Robert Deaner, Amit Khera, and Michael Platt, previously at Duke University, helped develop the technique, and in 2005, they used it to measure how much a group of male macaques valued signals of status and sex. The experimenters discovered that if they wanted monkeys to look at photos of a low-status macaque, they had to bribe them with lots of juice. But photos of high-status monkeys and of female macaque hindquarters were so enticing that the monkeys were willing to forgo juice just to glimpse them. In other words, the monkeys required “liquid payment” to view unimportant monkeys but were willing to “pay” to look at powerful or attractive monkeys—all of which suggests that these animals place a high value on markers of dominance and sexual fitness.[1]
In 2012, the psychologists Diana Tamir, now at Princeton University, and Jason Mitchell, of Harvard University, used a modified version of this technique to assess what those macaques’ close relatives—human beings—value most. In one study, Tamir and Mitchell presented their participants three choices: to reveal their beliefs about themselves, to judge the beliefs of other people, or to answer a trivia question. And they offered to pay varying amounts of money for each activity. Over 195 trials, people’s preferences were clear. They loved talking about themselves—so much, in fact, that they were willing to take significantly less money for doing that than for any other behavior. “Just as monkeys are willing to forgo juice rewards to view dominant groupmates . . . individuals were willing to forgo money to disclose about the self,” Tamir and Mitchell wrote.[2]
When Tamir and Mitchell then used functional magnetic resonance imaging to watch what was happening in the brains of these people, they saw that those who disclosed information about themselves had greater activation in the brain regions (the nucleus accumbens and the ventral tegmental area) that respond to food, money, and sex. The study, the researchers concluded, “provided both behavioral and neural evidence that self-disclosure is intrinsically rewarding.”[3]

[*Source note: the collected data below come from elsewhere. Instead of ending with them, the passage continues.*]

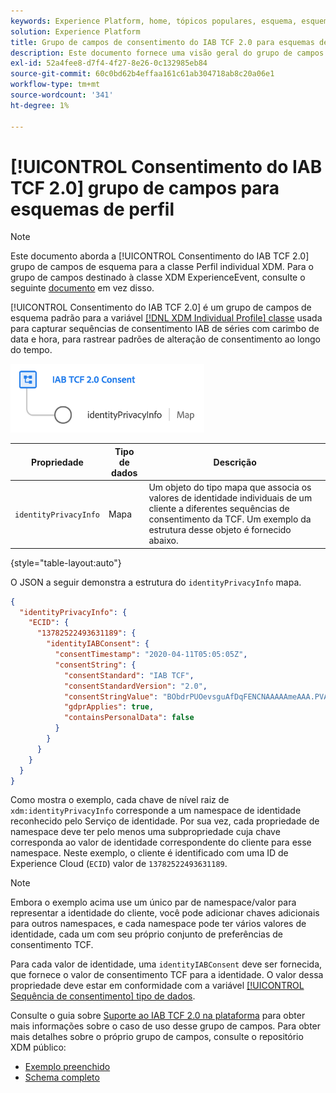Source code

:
 ```yaml
---
keywords: Experience Platform, home, tópicos populares, esquema, esquema, XDM, perfil individual, campos, esquemas, esquemas, design de esquema, grupo de campos, grupo de campos, iab, tcf, consentimento;
solution: Experience Platform
title: Grupo de campos de consentimento do IAB TCF 2.0 para esquemas de perfil
description: Este documento fornece uma visão geral do grupo de campos Consent schema do IAB TCF 2.0 para a classe Perfil individual XDM.
exl-id: 52a4fee8-d7f4-4f27-8e26-0c132985eb84
source-git-commit: 60c0bd62b4effaa161c61ab304718ab8c20a06e1
workflow-type: tm+mt
source-wordcount: '341'
ht-degree: 1%

---
```


# [!UICONTROL Consentimento do IAB TCF 2.0] grupo de campos para esquemas de perfil

>[!NOTE]
>
>Este documento aborda a [!UICONTROL Consentimento do IAB TCF 2.0] grupo de campos de esquema para a classe Perfil individual XDM. Para o grupo de campos destinado à classe XDM ExperienceEvent, consulte o seguinte [documento](../event/iab.md) em vez disso.

[!UICONTROL Consentimento do IAB TCF 2.0] é um grupo de campos de esquema padrão para a variável [[!DNL XDM Individual Profile] classe](../../classes/individual-profile.md) usada para capturar sequências de consentimento IAB de séries com carimbo de data e hora, para rastrear padrões de alteração de consentimento ao longo do tempo.

![](../../images/field-groups/iab-profile.png)

| Propriedade | Tipo de dados | Descrição |
| --- | --- | --- |
| `identityPrivacyInfo` | Mapa | Um objeto do tipo mapa que associa os valores de identidade individuais de um cliente a diferentes sequências de consentimento da TCF. Um exemplo da estrutura desse objeto é fornecido abaixo. |

{style=&quot;table-layout:auto&quot;}

O JSON a seguir demonstra a estrutura do `identityPrivacyInfo` mapa.

```json
{
  "identityPrivacyInfo": {
    "ECID": {
      "13782522493631189": {
        "identityIABConsent": {
          "consentTimestamp": "2020-04-11T05:05:05Z",
          "consentString": {
            "consentStandard": "IAB TCF",
            "consentStandardVersion": "2.0",
            "consentStringValue": "BObdrPUOevsguAfDqFENCNAAAAAmeAAA.PVAfDObdrA.DqFENCAmeAENCDA",
            "gdprApplies": true,
            "containsPersonalData": false
          }
        }
      }
    }
  }
}
```

Como mostra o exemplo, cada chave de nível raiz de `xdm:identityPrivacyInfo` corresponde a um namespace de identidade reconhecido pelo Serviço de identidade. Por sua vez, cada propriedade de namespace deve ter pelo menos uma subpropriedade cuja chave corresponda ao valor de identidade correspondente do cliente para esse namespace. Neste exemplo, o cliente é identificado com uma ID de Experience Cloud (`ECID`) valor de `13782522493631189`.

>[!NOTE]
>
>Embora o exemplo acima use um único par de namespace/valor para representar a identidade do cliente, você pode adicionar chaves adicionais para outros namespaces, e cada namespace pode ter vários valores de identidade, cada um com seu próprio conjunto de preferências de consentimento TCF.

Para cada valor de identidade, uma `identityIABConsent` deve ser fornecida, que fornece o valor de consentimento TCF para a identidade. O valor dessa propriedade deve estar em conformidade com a variável [[!UICONTROL Sequência de consentimento] tipo de dados](../../data-types/consent-string.md).

Consulte o guia sobre [Suporte ao IAB TCF 2.0 na plataforma](../../../landing/governance-privacy-security/consent/iab/overview.md) para obter mais informações sobre o caso de uso desse grupo de campos. Para obter mais detalhes sobre o próprio grupo de campos, consulte o repositório XDM público:

* [Exemplo preenchido](https://github.com/adobe/xdm/blob/master/components/fieldgroups/profile/profile-privacy.example.1.json)
* [Schema completo](https://github.com/adobe/xdm/blob/master/components/fieldgroups/profile/profile-privacy.schema.json)

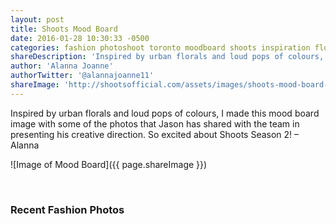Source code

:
 ```yaml
---
layout: post
title: Shoots Mood Board
date: 2016-01-28 10:30:33 -0500
categories: fashion photoshoot toronto moodboard shoots inspiration floral
shareDescription: 'Inspired by urban florals and loud pops of colours, I made this mood board image with some of the photos that Jason has shared with the team in presenting his creative direction. So excited about Shoots Season 2! – Alanna'
author: 'Alanna Joanne'
authorTwitter: '@alannajoanne11'
shareImage: 'http://shootsofficial.com/assets/images/shoots-mood-board-floral-colour.jpg'
---
```


Inspired by urban florals and loud pops of colours, I made this mood board image with some of the photos that Jason has shared with the team in presenting his creative direction. So excited about Shoots Season 2! – Alanna

![Image of Mood Board]({{ page.shareImage }})

<!--more-->

<br>

<h3>Recent Fashion Photos</h3>

<style type="text/css"> 
	.flickr_badge_image {
		margin: 0px; display: inline;
	}
	.flickr_badge_image img {
		border: none !important; margin: 2px;
	}
	#flickr_badge_wrapper {
		width: 100%; text-align: left;
	}
</style>

<div id="flickr_badge_wrapper">
	<script type="text/javascript" src="http://www.flickr.com/badge_code.gne?count=25&display=random&size=square&nsid=134797126@N06&raw=1"></script>
</div>
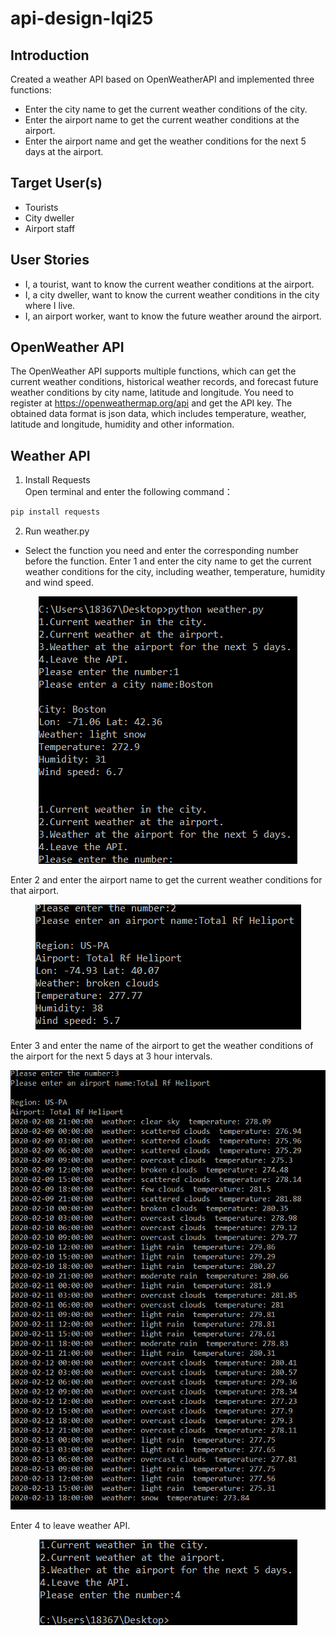 # api-design-lqi25
## Introduction
Created a weather API based on OpenWeatherAPI and implemented three functions: 
- Enter the city name to get the current weather conditions of the city. 
- Enter the airport name to get the current weather conditions at the airport. 
- Enter the airport name and get the weather conditions for the next 5 days at the airport.

## Target User(s)
- Tourists
- City dweller
- Airport staff

## User Stories
- I, a tourist, want to know the current weather conditions at the airport.
- I, a city dweller, want to know the current weather conditions in the city where I live.
- I, an airport worker, want to know the future weather around the airport.

## OpenWeather API
The OpenWeather API supports multiple functions, which can get the current weather conditions, historical weather records, and forecast future weather conditions by city name, latitude and longitude. You need to register at https://openweathermap.org/api and get the API key. The obtained data format is json data, which includes temperature, weather, latitude and longitude, humidity and other information.

## Weather API
1. Install Requests   
Open terminal and enter the following command：   
```python
pip install requests
```
2. Run weather.py 
- Select the function you need and enter the corresponding number before the function.
Enter 1 and enter the city name to get the current weather conditions for the city, including weather, temperature, humidity and wind speed.      
<p align="center">   
<img src="https://github.com/BUEC500C1/api-design-lqi25/blob/master/img/w2.png"/> 
</p>      
Enter 2 and enter the airport name to get the current weather conditions for that airport.       
<p align="center">   
<img src="https://github.com/BUEC500C1/api-design-lqi25/blob/master/img/w3.png"/> 
</p>         
Enter 3 and enter the name of the airport to get the weather conditions of the airport for the next 5 days at 3 hour intervals.   
<p align="center">
<img src="https://github.com/BUEC500C1/api-design-lqi25/blob/master/img/w4.png"/> 
</p>         
Enter 4 to leave weather API.   
<p align="center">
<img src="https://github.com/BUEC500C1/api-design-lqi25/blob/master/img/w5.png"/> 
</p>

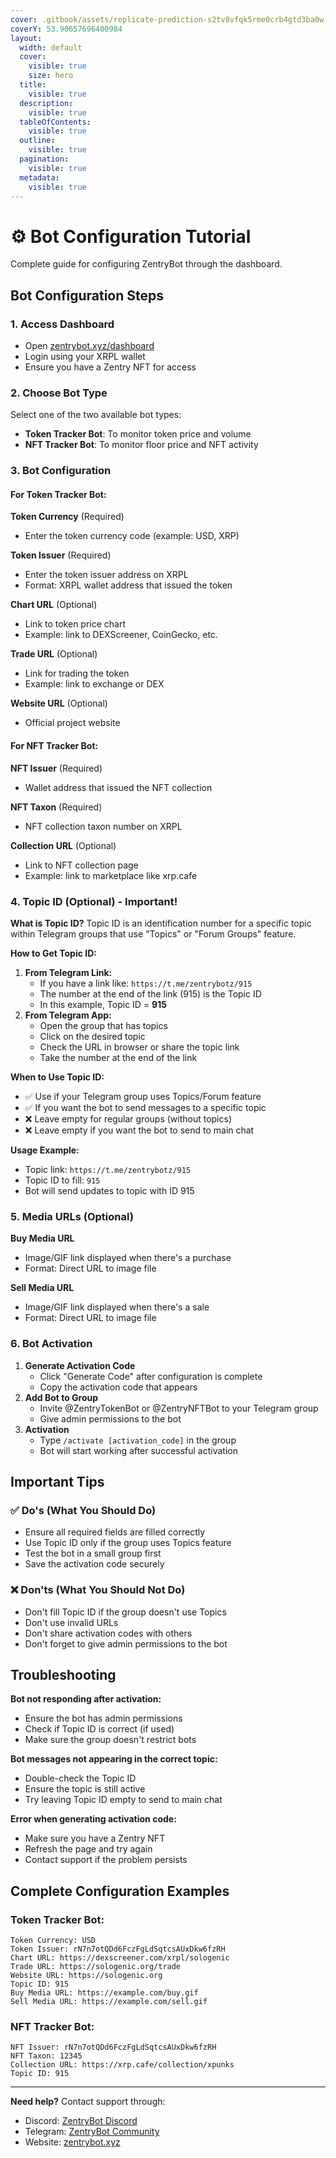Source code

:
 ```yaml
---
cover: .gitbook/assets/replicate-prediction-s2tv8vfqk5rme0crb4gtd3ba0w.jpg
coverY: 53.90657696400984
layout:
  width: default
  cover:
    visible: true
    size: hero
  title:
    visible: true
  description:
    visible: true
  tableOfContents:
    visible: true
  outline:
    visible: true
  pagination:
    visible: true
  metadata:
    visible: true
---
```


# ⚙️ Bot Configuration Tutorial

Complete guide for configuring ZentryBot through the dashboard.

## Bot Configuration Steps

### 1. Access Dashboard

* Open [zentrybot.xyz/dashboard](https://www.zentrybot.xyz/dashboard)
* Login using your XRPL wallet
* Ensure you have a Zentry NFT for access

### 2. Choose Bot Type

Select one of the two available bot types:

* **Token Tracker Bot**: To monitor token price and volume
* **NFT Tracker Bot**: To monitor floor price and NFT activity

### 3. Bot Configuration

#### For Token Tracker Bot:

**Token Currency** (Required)

* Enter the token currency code (example: USD, XRP)

**Token Issuer** (Required)

* Enter the token issuer address on XRPL
* Format: XRPL wallet address that issued the token

**Chart URL** (Optional)

* Link to token price chart
* Example: link to DEXScreener, CoinGecko, etc.

**Trade URL** (Optional)

* Link for trading the token
* Example: link to exchange or DEX

**Website URL** (Optional)

* Official project website

#### For NFT Tracker Bot:

**NFT Issuer** (Required)

* Wallet address that issued the NFT collection

**NFT Taxon** (Required)

* NFT collection taxon number on XRPL

**Collection URL** (Optional)

* Link to NFT collection page
* Example: link to marketplace like xrp.cafe

### 4. Topic ID (Optional) - Important!

**What is Topic ID?** Topic ID is an identification number for a specific topic within Telegram groups that use "Topics" or "Forum Groups" feature.

**How to Get Topic ID:**

1. **From Telegram Link:**
   * If you have a link like: `https://t.me/zentrybotz/915`
   * The number at the end of the link (915) is the Topic ID
   * In this example, Topic ID = **915**
2. **From Telegram App:**
   * Open the group that has topics
   * Click on the desired topic
   * Check the URL in browser or share the topic link
   * Take the number at the end of the link

**When to Use Topic ID:**

* ✅ Use if your Telegram group uses Topics/Forum feature
* ✅ If you want the bot to send messages to a specific topic
* ❌ Leave empty for regular groups (without topics)
* ❌ Leave empty if you want the bot to send to main chat

**Usage Example:**

* Topic link: `https://t.me/zentrybotz/915`
* Topic ID to fill: `915`
* Bot will send updates to topic with ID 915

### 5. Media URLs (Optional)

**Buy Media URL**

* Image/GIF link displayed when there's a purchase
* Format: Direct URL to image file

**Sell Media URL**

* Image/GIF link displayed when there's a sale
* Format: Direct URL to image file

### 6. Bot Activation

1. **Generate Activation Code**
   * Click "Generate Code" after configuration is complete
   * Copy the activation code that appears
2. **Add Bot to Group**
   * Invite @ZentryTokenBot or @ZentryNFTBot to your Telegram group
   * Give admin permissions to the bot
3. **Activation**
   * Type `/activate [activation_code]` in the group
   * Bot will start working after successful activation

## Important Tips

### ✅ Do's (What You Should Do)

* Ensure all required fields are filled correctly
* Use Topic ID only if the group uses Topics feature
* Test the bot in a small group first
* Save the activation code securely

### ❌ Don'ts (What You Should Not Do)

* Don't fill Topic ID if the group doesn't use Topics
* Don't use invalid URLs
* Don't share activation codes with others
* Don't forget to give admin permissions to the bot

## Troubleshooting

**Bot not responding after activation:**

* Ensure the bot has admin permissions
* Check if Topic ID is correct (if used)
* Make sure the group doesn't restrict bots

**Bot messages not appearing in the correct topic:**

* Double-check the Topic ID
* Ensure the topic is still active
* Try leaving Topic ID empty to send to main chat

**Error when generating activation code:**

* Make sure you have a Zentry NFT
* Refresh the page and try again
* Contact support if the problem persists

## Complete Configuration Examples

### Token Tracker Bot:

```
Token Currency: USD
Token Issuer: rN7n7otQDd6FczFgLdSqtcsAUxDkw6fzRH
Chart URL: https://dexscreener.com/xrpl/sologenic
Trade URL: https://sologenic.org/trade
Website URL: https://sologenic.org
Topic ID: 915
Buy Media URL: https://example.com/buy.gif
Sell Media URL: https://example.com/sell.gif
```

### NFT Tracker Bot:

```
NFT Issuer: rN7n7otQDd6FczFgLdSqtcsAUxDkw6fzRH
NFT Taxon: 12345
Collection URL: https://xrp.cafe/collection/xpunks
Topic ID: 915
```

***

**Need help?** Contact support through:

* Discord: [ZentryBot Discord](https://discord.com/invite/gMQdtmYk3X)
* Telegram: [ZentryBot Community](https://t.me/zentrybotz)
* Website: [zentrybot.xyz](https://zentrybot.xyz)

The first step in reckoning with all regrets, whether regrets of action or inaction, is self-disclosure. We’re often skittish about revealing to others negative information about ourselves. It feels awkward, even shameful. But an enormous body of literature makes clear that disclosing our thoughts, feelings, and actions—by telling others or simply by writing about them—brings an array of physical, mental, and professional benefits. Such self-revelation is linked to reduced blood pressure, higher grades, better coping skills, and more.[4] Indeed, Tamir and Mitchell maintain that “our species may have an intrinsic drive to disclose thoughts to others.”[5]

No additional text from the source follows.